Happy Halloween, especially to wild and crazy vaulters

Does Bubba Sparks have this big a head? Only while jumping.

World medalist Doug “Bubba” Sparks in Texas again shares his photos of the Halloween vault over the weekend. The one where you have to dress up to plant a pole. (Bubba came as the matricidal-genius-baby Stewie from the “Family Guy” cartoon.) But if that isn’t scary enough, consider this: His Halloween vault is only of perhaps many. Others include one in Warsaw, New York (afflicted by frightening weather), and another up in Oregon. Of course, masters frequent these events. Have to be crazy as a loon to vault at our age anyway, right? Good for you!

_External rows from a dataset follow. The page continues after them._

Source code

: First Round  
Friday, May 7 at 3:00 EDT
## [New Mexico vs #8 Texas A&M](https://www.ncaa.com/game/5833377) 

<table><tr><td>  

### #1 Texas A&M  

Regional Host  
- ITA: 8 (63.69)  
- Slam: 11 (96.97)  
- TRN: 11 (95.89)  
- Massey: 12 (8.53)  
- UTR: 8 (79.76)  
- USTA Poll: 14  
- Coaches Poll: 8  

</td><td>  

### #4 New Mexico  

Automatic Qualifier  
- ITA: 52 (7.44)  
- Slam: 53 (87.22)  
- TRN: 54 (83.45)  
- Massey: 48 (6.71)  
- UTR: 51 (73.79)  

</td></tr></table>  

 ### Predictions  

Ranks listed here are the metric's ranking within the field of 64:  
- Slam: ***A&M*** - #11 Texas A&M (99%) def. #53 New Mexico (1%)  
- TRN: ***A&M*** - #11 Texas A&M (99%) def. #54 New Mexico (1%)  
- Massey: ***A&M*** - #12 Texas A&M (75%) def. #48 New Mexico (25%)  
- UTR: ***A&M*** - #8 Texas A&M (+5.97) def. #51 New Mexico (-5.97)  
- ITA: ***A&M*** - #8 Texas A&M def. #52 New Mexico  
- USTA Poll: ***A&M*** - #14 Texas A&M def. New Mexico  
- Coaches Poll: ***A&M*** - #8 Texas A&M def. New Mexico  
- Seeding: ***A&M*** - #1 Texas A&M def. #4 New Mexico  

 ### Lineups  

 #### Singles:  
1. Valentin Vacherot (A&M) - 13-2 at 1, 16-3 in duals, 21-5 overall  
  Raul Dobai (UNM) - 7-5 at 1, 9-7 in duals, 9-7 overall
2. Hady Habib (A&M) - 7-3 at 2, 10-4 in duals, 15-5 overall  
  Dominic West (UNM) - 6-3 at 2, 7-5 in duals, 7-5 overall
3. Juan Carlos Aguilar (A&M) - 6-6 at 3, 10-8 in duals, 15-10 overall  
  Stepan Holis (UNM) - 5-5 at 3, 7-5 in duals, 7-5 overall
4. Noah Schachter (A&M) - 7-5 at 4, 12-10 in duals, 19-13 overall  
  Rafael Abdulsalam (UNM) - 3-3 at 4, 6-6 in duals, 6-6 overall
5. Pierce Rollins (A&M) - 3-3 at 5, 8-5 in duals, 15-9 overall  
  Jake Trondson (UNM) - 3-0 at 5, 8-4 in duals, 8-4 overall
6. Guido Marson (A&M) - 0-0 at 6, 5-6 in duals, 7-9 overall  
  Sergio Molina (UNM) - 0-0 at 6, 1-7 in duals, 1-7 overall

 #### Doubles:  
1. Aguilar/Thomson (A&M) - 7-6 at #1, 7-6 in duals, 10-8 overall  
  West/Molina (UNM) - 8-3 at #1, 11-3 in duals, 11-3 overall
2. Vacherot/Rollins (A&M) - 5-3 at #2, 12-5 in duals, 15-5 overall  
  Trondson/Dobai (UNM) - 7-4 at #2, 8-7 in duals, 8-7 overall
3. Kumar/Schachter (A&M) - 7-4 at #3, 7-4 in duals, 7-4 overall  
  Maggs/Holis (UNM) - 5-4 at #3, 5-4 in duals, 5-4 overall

October 31, 2007  Comments Closed

M40 Geezerjock editor achieves aim, beats M80 guy

Sean Callahan of Chicago, the track-friendly editor of Geezerjock magazine, competed in a semi-Olympic triathlon Sunday in Orlando, Florida. He wrote about his involvement in this prostate cancer research fund-raiser in the most recent issue of the magazine. Sean’s goal was specific: to beat an 81-year-old man. (Sean is 42.) And did he do it? Yessss! Sean’s final time was 2 hours, 48 minutes, 15 seconds — under the 3 hours he hoped to run. But he hasn’t quite reached his most important goal: raising $1,000 for cancer research. When last I checked — after I donated — he was at $978. It would be nice if a few of you chipped in $10 apiece to put him over the top.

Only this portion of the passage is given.